Edit: TL;DR: context matters for any moral question and I'm not a fan of total moral relativism.
There is no proof that the central nervous system is responsible for sentience. Mowing a lawn is a mass extinction event for the residents of that lawn. Does a broken grasshopper suffer less than a broken human, simply because it can't wax poetic about its experience? Veganism promotes monoculture and environmental destruction as well, it's just easier to pretend that it doesn't.
My point about personal comfort is that it's the ONLY metric by which you measure your moral code regarding consumption of other life forms to extend your own life.
While we can't be completely sure, our current understanding of sentience makes it a reasonable assumption. Even if plants are sentient, eating from higher trophic levels causes more plant deaths than eating plants directly.
Regarding the rest, I feel like I addressed all of that in the comment above. I'm a fallible human being and personal discomfort with killing animals no less cognitively complex than our pets, and sometimes toddlers, is definitely a factor, but I've been arguing based on necessity and quantity instead of that.
EDIT: And to be clear, I've never claimed veganism is environmentally perfect. It doesn't solve every problem with food production, it just helps with some, and it seems largely better for the environment (albeit with nuance around grazing certain types of land) even if we keep doing monocultures.
^ This is what reddit was like before it got big
If by that you mean both sides were civil, ty haha. I'm trying not to replicate the toxicity of the average reddit argument (which I got sucked into a lot) but I worry I still get too logic-as-my-blade, so I'm glad if my intentions still got through.
A great tip I've heard is to try to read others' comments in the most good-faith tone possible, since it's easy for that not to carry over text.
Yeah civil but also just a higher level conversation overall. And in a place like /memes. Just reminded me of old reddit. But maybe I just like logic-as-a-blade convos lol
Methods of slaughtering them are terrible and absolutely criminal.
One good thing PETA has done is raise awareness about how the meat industry treats its animals - I'll give them that, definitely.

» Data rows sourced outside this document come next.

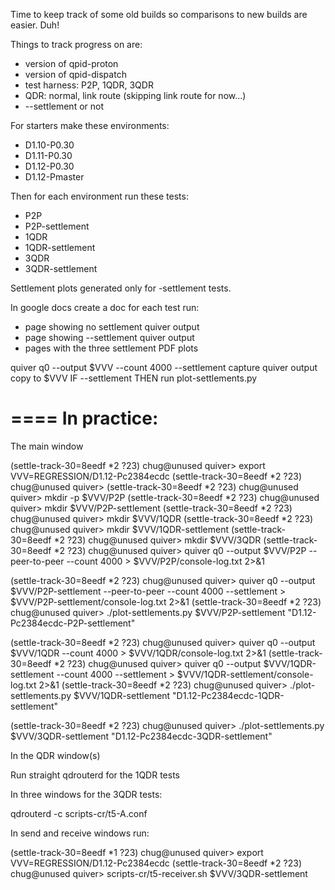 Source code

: Time to keep track of some old builds so comparisons to new builds
are easier. Duh!

Things to track progress on are:
 * version of qpid-proton
 * version of qpid-dispatch
 * test harness: P2P, 1QDR, 3QDR
 * QDR: normal, link route (skipping link route for now...)
 * --settlement or not
 
For starters make these environments:

 * D1.10-P0.30
 * D1.11-P0.30
 * D1.12-P0.30
 * D1.12-Pmaster
 
Then for each environment run these tests:

 * P2P
 * P2P-settlement
 * 1QDR
 * 1QDR-settlement
 * 3QDR
 * 3QDR-settlement

Settlement plots generated only for -settlement tests.

In google docs create a doc for each test run:
 * page showing no settlement quiver output
 * page showing  --settlement quiver output
 * pages with the three settlement PDF plots

 
quiver q0 --output $VVV --count 4000 --settlement
capture quiver output copy to $VVV
IF --settlement THEN run plot-settlements.py

====
In practice:
====

The main window

(settle-track-30=8eedf *2 ?23) chug@unused quiver> export VVV=REGRESSION/D1.12-Pc2384ecdc
(settle-track-30=8eedf *2 ?23) chug@unused quiver> 
(settle-track-30=8eedf *2 ?23) chug@unused quiver> mkdir -p $VVV/P2P
(settle-track-30=8eedf *2 ?23) chug@unused quiver> mkdir $VVV/P2P-settlement
(settle-track-30=8eedf *2 ?23) chug@unused quiver> mkdir $VVV/1QDR
(settle-track-30=8eedf *2 ?23) chug@unused quiver> mkdir $VVV/1QDR-settlement
(settle-track-30=8eedf *2 ?23) chug@unused quiver> mkdir $VVV/3QDR
(settle-track-30=8eedf *2 ?23) chug@unused quiver> quiver q0 --output $VVV/P2P --peer-to-peer --count 4000 > $VVV/P2P/console-log.txt 2>&1

(settle-track-30=8eedf *2 ?23) chug@unused quiver> quiver q0 --output $VVV/P2P-settlement --peer-to-peer --count 4000 --settlement > $VVV/P2P-settlement/console-log.txt 2>&1
(settle-track-30=8eedf *2 ?23) chug@unused quiver> ./plot-settlements.py $VVV/P2P-settlement "D1.12-Pc2384ecdc-P2P-settlement"

(settle-track-30=8eedf *2 ?23) chug@unused quiver> quiver q0 --output $VVV/1QDR --count 4000 > $VVV/1QDR/console-log.txt 2>&1
(settle-track-30=8eedf *2 ?23) chug@unused quiver> quiver q0 --output $VVV/1QDR-settlement --count 4000 --settlement > $VVV/1QDR-settlement/console-log.txt 2>&1
(settle-track-30=8eedf *2 ?23) chug@unused quiver> ./plot-settlements.py $VVV/1QDR-settlement "D1.12-Pc2384ecdc-1QDR-settlement"

(settle-track-30=8eedf *2 ?23) chug@unused quiver> ./plot-settlements.py $VVV/3QDR-settlement "D1.12-Pc2384ecdc-3QDR-settlement"

In the QDR window(s)

Run straight qdrouterd for the 1QDR tests

In three windows for the 3QDR tests:

qdrouterd -c scripts-cr/t5-A.conf

In send and receive windows run:

(settle-track-30=8eedf *1 ?23) chug@unused quiver> export VVV=REGRESSION/D1.12-Pc2384ecdc
(settle-track-30=8eedf *2 ?23) chug@unused quiver> scripts-cr/t5-receiver.sh $VVV/3QDR-settlement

PETA itself is an organization I place in the same category as a cult, though. Their own practices make the sincerity of their intentions almost blatantly questionable.
Agreed. Not the biggest fan of PETA; am very much a fan of animal welfare and rights being advocated for. CO2 'stunning' of pigs especially gets to me.

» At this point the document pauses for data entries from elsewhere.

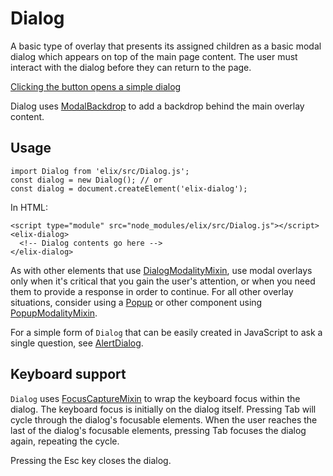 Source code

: # Dialog

A basic type of overlay that presents its assigned children as a basic modal dialog which appears on top of the main page content. The user must interact with the dialog before they can return to the page.

[Clicking the button opens a simple dialog](/demos/dialog.html)

Dialog uses [ModalBackdrop](ModalBackdrop) to add a backdrop behind the main overlay content.

## Usage

    import Dialog from 'elix/src/Dialog.js';
    const dialog = new Dialog(); // or
    const dialog = document.createElement('elix-dialog');

In HTML:

    <script type="module" src="node_modules/elix/src/Dialog.js"></script>
    <elix-dialog>
      <!-- Dialog contents go here -->
    </elix-dialog>

As with other elements that use [DialogModalityMixin](DialogModalityMixin), use modal overlays only when it's critical that you gain the user's attention, or when you need them to provide a response in order to continue. For all other overlay situations, consider using a [Popup](Popup) or other component using [PopupModalityMixin](PopupModalityMixin).

For a simple form of `Dialog` that can be easily created in JavaScript to ask a single question, see [AlertDialog](AlertDialog).


## Keyboard support

`Dialog` uses [FocusCaptureMixin](FocusCaptureMixin) to wrap the keyboard focus within the dialog. The keyboard focus is initially on the dialog itself. Pressing Tab will cycle through the dialog's focusable elements. When the user reaches the last of the dialog's focusable elements, pressing Tab focuses the dialog again, repeating the cycle.

Pressing the Esc key closes the dialog.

Peta kills more animals in their shelters than most other organizations. It was never about protecting animals. It was always about hating humans.
Please stop spreading misinformation funded by the meat industry https://www.petakillsanimalsscam.com/
Tyvm for this, though to be fair this is a PETA source; do you have anything external?

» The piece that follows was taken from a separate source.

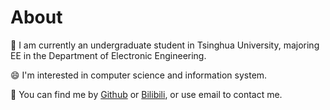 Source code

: # About

👋 I am currently an undergraduate student in Tsinghua University, majoring EE in the Department of Electronic Engineering.

😄 I'm interested in computer science and information system.

👀 You can find me by [Github](https://github.com/DerrickMarcus) or [Bilibili](https://space.bilibili.com/627449965), or use email to contact me.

Regardless, their claims about the petakillsanimals site being run by a disinformation org seem to be true. The wikipedia article on the CCF is damning; they seem to have a general goal of opposing any environmental, public health or social justice campaigns that harm certain industries.
Or, to keep it simple: making money off of humans by exploiting their empathy?
“He kill them wi’ their love. That’s how it is, every day, all over the world.” ~John Coffey (Stephen King - The Green Mile)
the issue is that we're doing it on a massive scale semi-automatically.
keeping small amount of animals in decent-ish conditions (like on a small farm) and killing some for food/meat is fine.
keeping thouthands of animals in tiny cages where they basically can't move at all is not.